## Exercise
Here are some records. Repeat them all exactly.

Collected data
--- START ---

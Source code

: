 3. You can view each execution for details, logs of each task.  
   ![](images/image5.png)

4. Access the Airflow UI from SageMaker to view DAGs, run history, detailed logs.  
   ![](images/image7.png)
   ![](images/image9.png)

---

--- END ---

## Output for this exercise
Source code

: 3. You can view each execution for details, logs of each task.  
   ![](images/image5.png)

4. Access the Airflow UI from SageMaker to view DAGs, run history, detailed logs.  
   ![](images/image7.png)
   ![](images/image9.png)

---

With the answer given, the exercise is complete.